Após voar 7.739km e chegar ao aeroporto Logan, fui recebida por Erlânia Cossuol, uma velha amiga de Linhares, que reside em Martha’s Vineyard (Joga no Google, bem!) e também por sua amiga, Malte, uma mineirinha de Ibitira, que vive nos EUA há 22 anos, e que nunca conseguiu deixar de ser alguém folclórica como o “Sr. Manoelzinho”, o cinegrafista de Mantena que virou “celebridade” nacional. Tal como ele, ela deve ter fugido das aulas de concordância verbal aqui no Brasil e para completar, fala inglês dessa mesma forma.

Por volta de meio dia, decidimos que jantaríamos em Nova Iorque, ou seja, a 306 km ao Norte de Boston. Fazendo uso de um GPS (Global Positioning System) acoplado ao parabrisas, começamos a nossa aventura pelas três “lanes” (pistas) da Interstate 95 (uma extensa rodovia que liga alguns estados americanos pela costa leste).

Enquanto meus olhos se maravilhavam vendo a neve pela primeira vez, às margens das rodovias, meus ouvidos, volta e meia escutavam uma irritante voz eletrônica, com sotaque lusitano, orientando: “A 2 quilômetros e meio, vire à direita. Vire à direita!”... “A quatro quilômetros, mantenha a direita até a saída 19. Até a saída 19!” O mais inusitado que ouvi da maldita “portuguesa” foi: “ A 500 metros, inverta a marcha. Inverta a marcha!”. O que é isso, gente? O que é inverter a marcha? Depois de muitas conjeturas achamos que ela estava nos mandando curvar, mas aí os 500 metros já tinham passado mesmo, e então o GPS endoidava.

Muitas vezes tive pena de Erlânia, nossa motorista, pois quando ela se mantinha à direita,por exemplo, de repente, a voz do GPS a mandava ir para a esquerda, ou vice e versa. Sabe o que significa mudar de pista numa Highway (rodovia de intenso tráfego)? Imagine agora ter de fazer isso à noite, no trânsito dos bairros de acesso a Nova Iorque!? Ficamos literalmente perdidas até que conseguíssemos o Zip Code (o nosso CEP) da Odete, uma amiga de Malte que nos hospedaria.

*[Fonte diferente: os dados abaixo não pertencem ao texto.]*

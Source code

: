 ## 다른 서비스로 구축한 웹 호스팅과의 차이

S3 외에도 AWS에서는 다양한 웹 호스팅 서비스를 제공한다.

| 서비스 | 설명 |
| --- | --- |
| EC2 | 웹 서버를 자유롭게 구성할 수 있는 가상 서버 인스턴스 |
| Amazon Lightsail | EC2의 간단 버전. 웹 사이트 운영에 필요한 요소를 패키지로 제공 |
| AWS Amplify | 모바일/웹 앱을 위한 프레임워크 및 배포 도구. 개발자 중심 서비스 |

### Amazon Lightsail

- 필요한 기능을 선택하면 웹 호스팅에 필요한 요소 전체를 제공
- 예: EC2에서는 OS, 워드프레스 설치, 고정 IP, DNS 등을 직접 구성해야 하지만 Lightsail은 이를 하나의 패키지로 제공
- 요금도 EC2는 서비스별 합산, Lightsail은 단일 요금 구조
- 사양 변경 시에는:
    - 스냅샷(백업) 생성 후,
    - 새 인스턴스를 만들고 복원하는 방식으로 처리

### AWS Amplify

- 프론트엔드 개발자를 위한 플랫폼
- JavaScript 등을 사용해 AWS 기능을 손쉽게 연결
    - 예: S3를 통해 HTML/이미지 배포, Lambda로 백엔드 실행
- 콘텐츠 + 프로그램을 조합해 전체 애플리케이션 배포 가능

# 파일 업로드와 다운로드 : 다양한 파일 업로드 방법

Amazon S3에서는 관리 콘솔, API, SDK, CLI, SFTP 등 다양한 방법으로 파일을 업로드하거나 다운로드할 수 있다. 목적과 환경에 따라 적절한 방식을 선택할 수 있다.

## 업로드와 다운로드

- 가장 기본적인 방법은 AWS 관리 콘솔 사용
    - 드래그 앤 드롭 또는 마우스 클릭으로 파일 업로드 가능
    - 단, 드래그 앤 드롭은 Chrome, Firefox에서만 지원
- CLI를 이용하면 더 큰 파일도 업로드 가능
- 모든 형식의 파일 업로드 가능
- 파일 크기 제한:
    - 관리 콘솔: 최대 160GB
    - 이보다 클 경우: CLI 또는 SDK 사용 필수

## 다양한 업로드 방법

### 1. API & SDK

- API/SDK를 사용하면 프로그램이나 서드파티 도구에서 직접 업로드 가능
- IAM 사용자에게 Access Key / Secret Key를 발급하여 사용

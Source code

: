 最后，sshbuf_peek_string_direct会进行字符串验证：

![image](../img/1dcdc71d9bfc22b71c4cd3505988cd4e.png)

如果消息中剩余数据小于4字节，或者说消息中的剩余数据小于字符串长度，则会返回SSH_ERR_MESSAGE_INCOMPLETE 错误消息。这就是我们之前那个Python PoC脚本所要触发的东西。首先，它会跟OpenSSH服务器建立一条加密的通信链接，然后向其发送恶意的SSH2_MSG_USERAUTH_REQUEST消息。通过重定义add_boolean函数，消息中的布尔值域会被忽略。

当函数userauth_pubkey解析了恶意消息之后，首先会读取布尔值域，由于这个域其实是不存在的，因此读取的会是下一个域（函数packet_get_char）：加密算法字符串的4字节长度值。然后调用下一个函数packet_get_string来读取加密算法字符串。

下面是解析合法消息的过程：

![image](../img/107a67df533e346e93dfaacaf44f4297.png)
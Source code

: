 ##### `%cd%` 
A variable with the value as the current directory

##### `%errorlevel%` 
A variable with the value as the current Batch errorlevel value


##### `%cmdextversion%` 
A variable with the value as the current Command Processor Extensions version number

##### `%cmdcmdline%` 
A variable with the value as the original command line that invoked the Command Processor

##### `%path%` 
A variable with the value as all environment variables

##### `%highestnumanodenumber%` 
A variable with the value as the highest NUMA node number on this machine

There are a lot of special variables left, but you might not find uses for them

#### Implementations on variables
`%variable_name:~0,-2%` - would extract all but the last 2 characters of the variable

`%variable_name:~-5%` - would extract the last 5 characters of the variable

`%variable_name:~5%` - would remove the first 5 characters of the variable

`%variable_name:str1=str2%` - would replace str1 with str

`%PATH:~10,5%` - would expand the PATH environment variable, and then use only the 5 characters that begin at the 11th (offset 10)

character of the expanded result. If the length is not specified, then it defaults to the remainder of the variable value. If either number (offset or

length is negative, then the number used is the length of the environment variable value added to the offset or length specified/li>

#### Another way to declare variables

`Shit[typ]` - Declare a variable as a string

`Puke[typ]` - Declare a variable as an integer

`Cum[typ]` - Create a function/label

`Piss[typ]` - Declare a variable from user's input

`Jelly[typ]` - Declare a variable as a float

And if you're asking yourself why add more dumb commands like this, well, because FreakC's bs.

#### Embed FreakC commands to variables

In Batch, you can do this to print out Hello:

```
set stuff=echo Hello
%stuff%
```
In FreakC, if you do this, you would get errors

Por fim localizamos a rua e a casa, mas imagine, não conseguimos estacionamento algum. O jeito foi procurar uma vaga em outras ruas e por volta de 20h e 30min (mais ou menos 23horas e 30min aqui no Brasil), por fim, eu coloquei os meus pés em Nova Iorque, exatamente na rua 55 do bairro Queens.

Hora de pegar nossos pertences e caminhar até a rua 54. Então, eu senti o que era friiiioooo. Uma lufada congelante, cortante e constante “esmagou” minhas narinas, fez meus lábios tirititarem e congelou as minhas orelhas. Os solados de borracha de meus frágeis sapatinhos tropicais não conseguiram conter o frio proveniente da espessa camada de neve sobre a qual eu pisara. Meus dedos, sem a proteção de luvas, tinham dificuldades para se manter ao redor da haste da mala que me permitia puxá-la.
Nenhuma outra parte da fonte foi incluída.